[Stored dataset items]
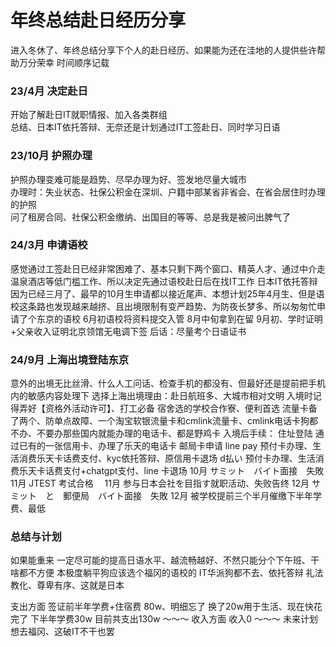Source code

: # 年终总结赴日经历分享

进入冬休了、年终总结分享下个人的赴日经历、如果能为还在洼地的人提供些许帮助万分荣幸 时间顺序记载

### 23/4月 决定赴日
开始了解赴日IT就职情报、加入各类群组   
总结、日本IT依托答辩、无奈还是计划通过IT工签赴日、同时学习日语

### 23/10月 护照办理
护照办理变难可能是趋势、尽早办理为好、签发地尽量大城市   
办理时：失业状态、社保公积金在深圳、户籍中部某省非省会、在省会居住时办理的护照   
问了租房合同、社保公积金缴纳、出国目的等等、总是我是被问出脾气了

### 24/3月 申请语校
感觉通过工签赴日已经非常困难了、基本只剩下两个窗口、精英人才、通过中介走温泉酒店等低门槛工作、所以决定先通过语校赴日后在找IT工作 日本IT依托答辩 因为已经三月了、最早的10月生申请都以接近尾声、本想计划25年4月生、但是语校这条路也发现越来越挤、且出境限制有变严趋势、为防夜长梦多、所以匆匆忙申请了个东京的语校 6月初语校将资料提交入管 8月中旬拿到在留 9月初、学时证明+父亲收入证明北京领馆无电调下签 后话：尽量考个日语证书

### 24/9月 上海出境登陆东京
意外的出境无比丝滑、什么人工问话、检查手机的都没有、但最好还是提前把手机内的敏感内容处理下 选择上海出境理由：赴日航班多、大城市相对文明 入境时记得弄好【资格外活动许可】、打工必备 宿舍选的学校合作寮、便利首选 流量卡备了两个、防单点故障、一个淘宝软银流量卡和cmlink流量卡、cmlink电话卡狗都不办、不要办那些国内就能办理的电话卡、都是野鸡卡 入境后手续： 住址登陆 通过已有的一张信用卡、办理了乐天的电话卡 邮局卡申请 line pay 预付卡办理、生活消费乐天卡话费支付、kyc依托答辩、原信用卡退场 d払い 预付卡办理、生活消费乐天卡话费支付+chatgpt支付、line 卡退场 10月 サミット　バイト面接　失敗 11月 JTEST 考试合格　 11月 参与日本会社を目指す就职活动、失败告终 12月 サミット　と　郵便局　バイト面接　失敗 12月 被学校提前三个半月催缴下半年学费、最低

### 总结与计划
如果能重来 一定尽可能的提高日语水平、越流畅越好、不然只能分个下午班、干啥都不方便 本极度躺平狗应该选个福冈的语校的 IT华派狗都不去、依托答辩 礼法教化、尊卑有序、这就是日本

支出方面 签证前半年学费+住宿费 80w、明细忘了 换了20w用于生活、现在快花完了 下半年学费30w 目前共支出130w ～～～ 收入方面 收入0 ～～～ 未来计划 想去福冈、这破IT不干也罢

● Work instructions
The string "日本IT依托答辩" may appear in the entries. Say how many lines contain it, as a bare number.

● Solution for this task
2